Translating the voice of your customer (VoC) into business intelligence
With customer service and support, figuring out why something happens can be just as important as figuring out what happened. In fact, sometimes the “why” is even more revealing than the “what.”
When an organization is getting low scores for brand loyalty, receiving negative feedback from customers or even experiencing high turnover among customer support agents, it can be challenging to determine the underlying cause. Even using data analytics can sometimes lead to a dead end.
Using voice of the customer (VoC) analytics, however, can shed light on the hidden motivations behind customer or employee behavior. Understanding how to use speech analytics and VoC to uncover these behaviors and modify business practices for better results isn’t difficult, but many organizations simply don’t know where to start.
Here are a few real-life examples that highlight common struggles contact-center leaders face, as well as suggested ways to use VoC insights gathered through speech analytics to reverse negative impact on the brand.
Repeat interactions to dispute billing
A telecom company was experiencing repeat customer interactions regarding billing issues. Approximately 300 employees interacting with these customers were asked to use a paper tick sheet to manually record interactions, but usage was spotty and unreliable. In addition, the data it ultimately collected didn’t provide any specific findings that would support potential actions for change.
So instead, the company shifted to a digital VoC dashboard that recorded, analyzed, and tracked all billing-dispute interactions. Running analytics on the interactions allowed it to cross-correlate and identify trends in the disputes that were tied to repeat interactions which, in turn, gave it clear insight into root causes.
The company discovered that negative sentiment and confusion correlated to the same kinds of interactions, so the issue was much larger than it had initially believed. With this information, leaders were able to define specific actions and assign owners to focus on improvement. They also recorded a new baseline of the issue (since the original one was inaccurate), so they could accurately quantify improvements against the correct baseline.
Patient appointment-booking dissatisfaction
A healthcare company experienced more than a year of horrific survey scores and scathing and sarcastic reviews from patients. It was losing patients (and revenue) due to poor interactions with its team of 150 scheduling agents.

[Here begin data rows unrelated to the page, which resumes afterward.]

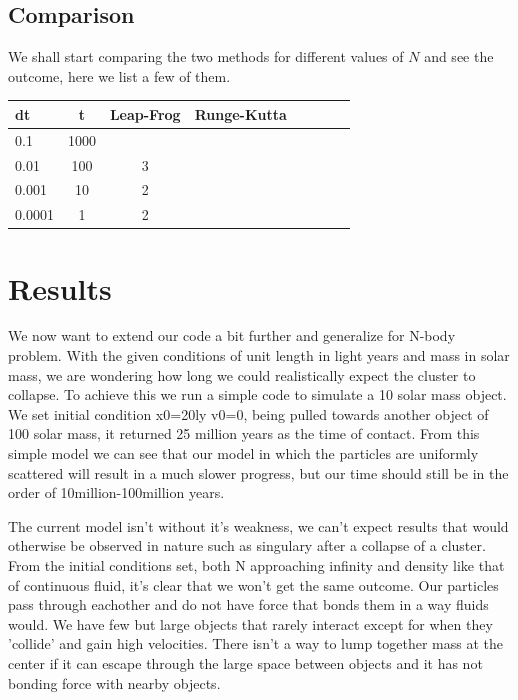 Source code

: \documentclass{article}
\begin{document}
\subsection{Comparison}
We shall start comparing the two methods for different values of $N$ and see the outcome, here we list a few of them.\\ 

\begin{tabular}{l|*{6}{c}r}
dt                & t         & Leap-Frog   & Runge-Kutta &\\
\hline
0.1               & 1000      &             &\\
0.01              & 100       & 3           &\\
0.001             & 10        & 2           &\\
0.0001            & 1         & 2           &\\
\end{tabular}

\newpage
\section{Results}
We now want to extend our code a bit further and generalize for N-body problem.
With the given conditions of unit length in light years and mass in solar mass, we are wondering
how long we could realistically expect the cluster to collapse. To achieve this
we run a simple code to simulate a 10 solar mass object. We set initial condition x0=20ly
v0=0, being pulled towards another object of 100 solar mass, it returned 25 million years as
the time of contact. From this simple model we can see that our model in which the
particles are uniformly scattered will result in a much slower progress, but our time
should still be in the order of 10million-100million years.

The current model isn't without it's weakness, we can't expect results that 
would otherwise be observed in nature such as singulary after a collapse of a cluster. 
From the initial conditions set, both N approaching infinity and density like that of continuous fluid,
it's clear that we won't get the same outcome. Our particles pass through eachother and do not have 
force that bonds them in a way fluids would. We have few but large objects that rarely interact except 
for when they 'collide' and gain high velocities. There isn't a way to lump together mass at the center
if it can escape through the large space  between objects and it has not bonding force with nearby objects.
\end{document}
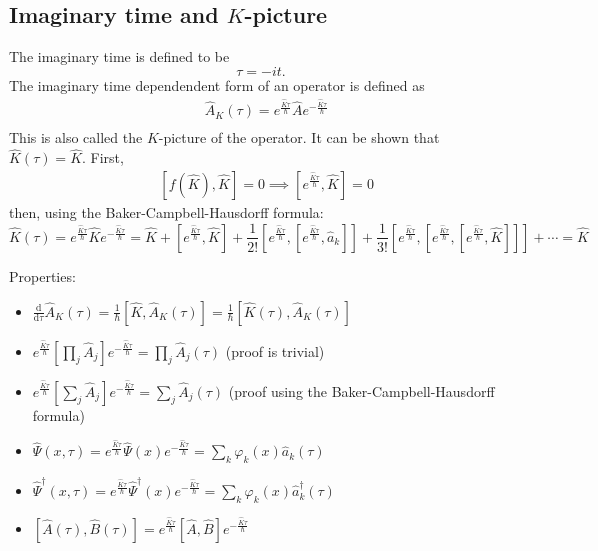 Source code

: \documentclass[11pt, a4paper]{article}
\newcommand{\dd}{\mathrm{d}}
\begin{document}
\subsection{Imaginary time and $K$-picture}
The imaginary time is defined to be
\begin{equation*}
    \tau = -it.
\end{equation*}
The imaginary time dependendent form of an operator is defined as 
\begin{align*}
    &\hat A_K(\tau) = e^{\frac{\hat K\tau}{\hbar}}\hat Ae^{-\frac{\hat K\tau}{\hbar}} \\
\end{align*}
This is also called the $K$-picture of the operator. It can be shown that $\hat K(\tau) = \hat K$. First,
\begin{align*}
    & \left[f(\hat K), \hat K \right] = 0 \implies \left[e^{\frac{\hat K\tau}{\hbar}}, \hat K\right] = 0
\end{align*}
then, using the Baker-Campbell-Hausdorff formula:
\begin{equation*}
    \hat K(\tau) = e^{\frac{\hat K\tau}{\hbar}}\hat K e^{-\frac{\hat K\tau}{\hbar}} = \hat K + [e^{\frac{\hat K\tau}{\hbar}}, \hat K] 
    + \frac{1}{2!}[e^{\frac{\hat K\tau}{\hbar}}, [e^{\frac{\hat K\tau}{\hbar}},\hat a_k]]
    + \frac{1}{3!}[e^{\frac{\hat K\tau}{\hbar}}, [e^{\frac{\hat K\tau}{\hbar}}, [e^{\frac{\hat K\tau}{\hbar}},\hat K]]]
    + \cdots = \hat K
\end{equation*}

\par Properties:
\begin{itemize}
    \item $\displaystyle{\frac{\dd}{\dd\tau} \hat A_K(\tau) = \frac{1}{\hbar}[\hat K, \hat A_K(\tau)] = \frac{1}{\hbar}[\hat K(\tau), \hat A_K(\tau)] }$
    \item $\displaystyle{e^{\frac{\hat K\tau}{\hbar}}\left[\prod\limits_j \hat A_j\right]}e^{-\frac{\hat K\tau}{\hbar}} = \prod\limits_j \hat A_j(\tau)$ (proof is trivial)
    \item $\displaystyle{e^{\frac{\hat K\tau}{\hbar}}\left[\sum\limits_j \hat A_j\right]}e^{-\frac{\hat K\tau}{\hbar}} = \sum\limits_j \hat A_j(\tau)$ (proof using the Baker-Campbell-Hausdorff formula)
    \item $\displaystyle{\hat \Psi(x, \tau) = e^{\frac{\hat K\tau}{\hbar}}\hat\Psi(x)e^{-\frac{\hat K\tau}{\hbar}} = \sum\limits_k \varphi_k(x)\hat a_k(\tau)}$
    \item $\displaystyle{\hat \Psi^{\dagger}(x, \tau) = e^{\frac{\hat K\tau}{\hbar}}\hat\Psi^{\dagger}(x)e^{-\frac{\hat K\tau}{\hbar}} = \sum\limits_k \varphi_k(x)\hat a_k^{\dagger}(\tau)}$
    \item $[\hat A(\tau), \hat B(\tau)] = e^{\frac{\hat K\tau}{\hbar}}[\hat A, \hat B]e^{-\frac{\hat K\tau}{\hbar}}$
\end{itemize}
\end{document}

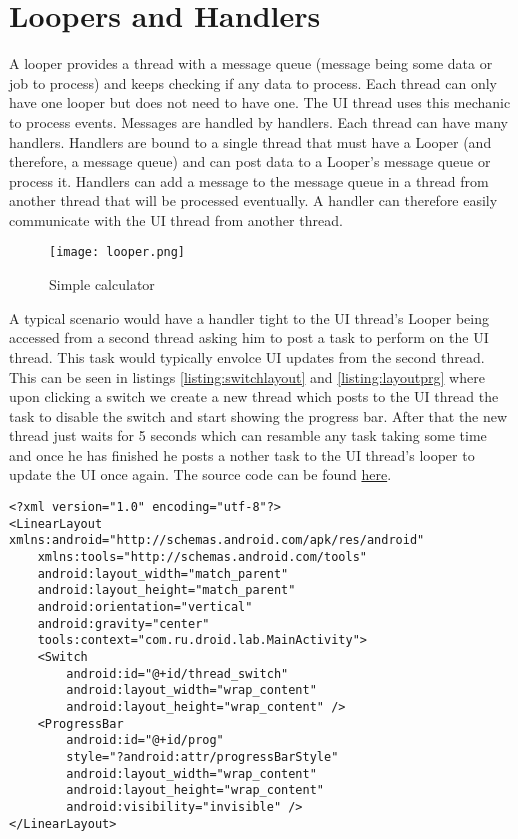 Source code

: \section{Loopers and Handlers}
A looper provides a thread with a message queue (message being some data or job to process) and keeps checking if any data to process. Each thread can only have one looper but does not need to have one. The UI thread uses this mechanic to process events. Messages are handled by handlers. Each thread can have many handlers. Handlers are bound to a single thread that must have a Looper (and therefore, a message queue) and can post data to a Looper's message queue or process it. Handlers can add a message to the message queue in a thread from another thread that will be processed eventually. A handler can therefore easily communicate with the UI thread from another thread.

\begin{figure}[H]
\centering
\texttt{[image: looper.png]}
\caption{Simple calculator}
\label{fig:simcal}
\end{figure}

A typical scenario would have a handler tight to the UI thread's Looper being accessed from a second thread asking him to post a task to perform on the UI thread. This task would typically envolce UI updates from the second thread. This can be seen in listings \ref{listing:switchlayout} and \ref{listing:layoutprg} where upon clicking a switch we create a new thread which posts to the UI thread the task to disable the switch and start showing the progress bar. After that the new thread just waits for 5 seconds which can resamble any task taking some time and once he has finished he posts a nother task to the UI thread's looper to update the UI once again. The source code can be found \href{https://github.com/JonSteinn/AndroidDevelopment/tree/master/examples/lab2/handlers}{here}.

\begin{lstlisting}[style=A_XML,caption={Layout for handler program},label={listing:switchlayout}]
<?xml version="1.0" encoding="utf-8"?>
<LinearLayout xmlns:android="http://schemas.android.com/apk/res/android"
    xmlns:tools="http://schemas.android.com/tools"
    android:layout_width="match_parent"
    android:layout_height="match_parent"
    android:orientation="vertical"
    android:gravity="center"
    tools:context="com.ru.droid.lab.MainActivity">
    <Switch
        android:id="@+id/thread_switch"
        android:layout_width="wrap_content"
        android:layout_height="wrap_content" />
    <ProgressBar
        android:id="@+id/prog"
        style="?android:attr/progressBarStyle"
        android:layout_width="wrap_content"
        android:layout_height="wrap_content"
        android:visibility="invisible" />
</LinearLayout>
\end{lstlisting}


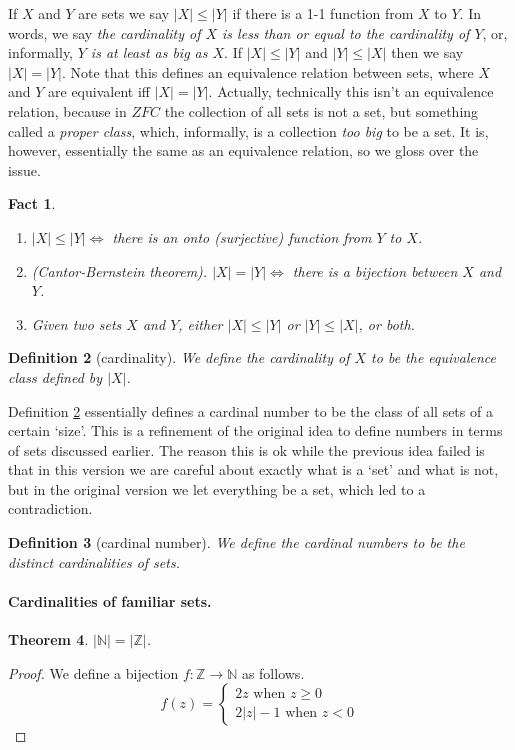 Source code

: \documentclass{article}
\theoremstyle{plain}
\newtheorem{theorem}{Theorem}[section]{\bfseries}{\itshape}
\newtheorem{definition}[theorem]{Definition}{\bfseries}{\upshape}
\newtheorem{fact}[theorem]{Fact}{\bfseries}{\upshape}
\newcommand{\bN}{\mathbb{N}}
\newcommand{\bZ}{\mathbb{Z}}
\begin{document}
If $X$ and $Y$ are sets we say $|X|\leq |Y|$ if there is a 1-1 function from $X$ to $Y$. In words, we say \emph{the cardinality of $X$ is less than or equal to the cardinality of $Y$}, or, informally, \emph{$Y$ is at least as big as $X$}. If $|X|\leq |Y|$ and $|Y|\leq|X|$ then we say $|X|=|Y|$. Note that this defines an equivalence relation between  sets, where $X$ and $Y$ are equivalent iff $|X|=|Y|$. Actually, technically this isn't an equivalence relation, because in $ZFC$ the collection of all sets is not a set, but something called a \emph{proper class}, which, informally, is a collection \emph{too big} to be a set. It is, however, essentially the same as an equivalence relation, so we gloss over the issue. 

\begin{fact}\label{Fa:card}\mbox{}
\begin{enumerate}
\item $|X|\leq|Y|\iff$ there is an onto (surjective) function from $Y$ to $X$.
\item (Cantor-Bernstein theorem). $|X|=|Y|\iff$ there is a bijection between $X$ and $Y$.
\item Given two sets $X$ and $Y$, either $|X|\leq |Y|$ or $|Y|\leq|X|$, or both.
\end{enumerate}
\end{fact}

\begin{definition}[cardinality]\label{D:card}
We define the \emph{cardinality} of $X$ to be the equivalence class defined by $|X|$.
\end{definition}
Definition \ref{D:card} essentially defines a cardinal number to be the class of all sets of a certain `size'. This is a refinement of the original idea to define numbers in terms of sets discussed earlier. The reason this is ok while the previous idea failed is that in this version we are careful about exactly what is a `set' and what is not, but in the original version we let everything be a set, which led to a contradiction. 

\begin{definition}[cardinal number]
We define the \emph{cardinal numbers} to be the distinct cardinalities of sets.
\end{definition}

\paragraph{Cardinalities of familiar sets.}
\begin{theorem}\label{T:Z}
$|\bN|=|\bZ|$.
\end{theorem}
\begin{proof}
We define a bijection $f:\bZ\to\bN$ as follows.
\[f(z)=\begin{cases}2z \text{ when $z\geq 0$} \\
2|z| - 1 \text{ when $z<0$} \end{cases}\]
\end{proof}
\end{document}
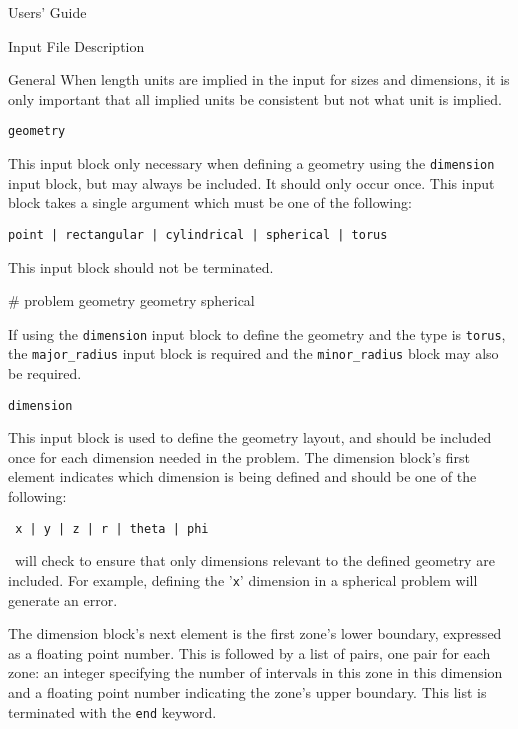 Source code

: \begin{chapter}{Users' Guide\label{app:user.guide}}
\begin{section}{Input File Description\label{app:user.input}}
\begin{subsection}{General}
      When length units are implied in the input for sizes and
      dimensions, it is only important that all implied units be
      consistent but not what unit is implied.
    \end{subsection}
    
    \begin{subsection}{\texttt{geometry}\label{app:user.input.geom}}
    
      This input block only necessary when defining a geometry using
      the \texttt{dimension} input block, but may always be included.
      It should only occur once.  This input block takes a single
      argument which must be one of the following:
      \begin{center}
        \texttt{point | rectangular | cylindrical | spherical | torus}
      \end{center}
      This input block should not be terminated.

      \begin{center}
        \renewcommand{\baselinestretch}{1}\normalsize
        \begin{boxedverbatim}
# problem geometry
geometry spherical          
\end{boxedverbatim}
      \end{center}

      If using the \texttt{dimension} input block to define the
      geometry and the type is \texttt{torus}, the
      \texttt{major\_radius} input block is required and the
      \texttt{minor\_radius} block may also be required.
    \end{subsection}

    \begin{subsection}{\texttt{dimension}\label{app:user.input.dim}}
      
      This input block is used to define the geometry layout, and
      should be included once for each dimension needed in the
      problem.  The dimension block's first element indicates which
      dimension is being defined and should be one of the following:
      \begin{center}
        \texttt{ x | y | z | r | theta | phi }
      \end{center}
      \ALARA\ will check to ensure that only dimensions relevant to
      the defined geometry are included.  For example, defining the
      '\texttt{x}' dimension in a spherical problem will generate an
      error.
      
      The dimension block's next element is the first zone's lower
      boundary, expressed as a floating point number.  This is
      followed by a list of pairs, one pair for each zone: an integer
      specifying the number of intervals in this zone in this
      dimension and a floating point number indicating the zone's
      upper boundary. This list is terminated with the \texttt{end}
      keyword.
      

\end{subsection}
\end{section}
\end{chapter}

Leaders were befuddled—they spent a year working on a quality-assurance program and maintained survey scores to track progress. Unfortunately, the quality-assurance program and survey scores were derived from a very small sample—too small to get to the root cause. The organization lacked the tools they needed to understand and impact the issue.
Only after deploying automated-speech analytics was the company able to determine the root cause of the dissatisfaction. In fact, it was an easy fix. This organization’s compassionate employees unwittingly created a vicious cycle: employees wanted to help patients secure appointments, so they would say something like, “We don’t have any appointments for that date, but if you call back each day, we can see if there’s a cancellation. I’m sure we will be able to fit you in.”
Unfortunately, this caused high levels of frustration and dissatisfaction with patients. In addition, patients would do just that—keep calling back—only to be disappointed each time a slot was not available. By retraining agents on their customer language and suggestions, the healthcare company was able to quickly adjust patient interactions.
Shipping problems erode brand loyalty and revenue
A company experiencing problems with shipping was using feedback from customers to determine a fix but wasn't sure what type of feedback data it should consider during their analysis. This caused delays in finding a solution. In fact, after 4 weeks of initial analysis, leaders wanted to investigate one additional dimension of data. But this forced the study to be restarted with an expanded scope and additional labor costs. During this delay, the company was losing money and customer satisfaction was eroding.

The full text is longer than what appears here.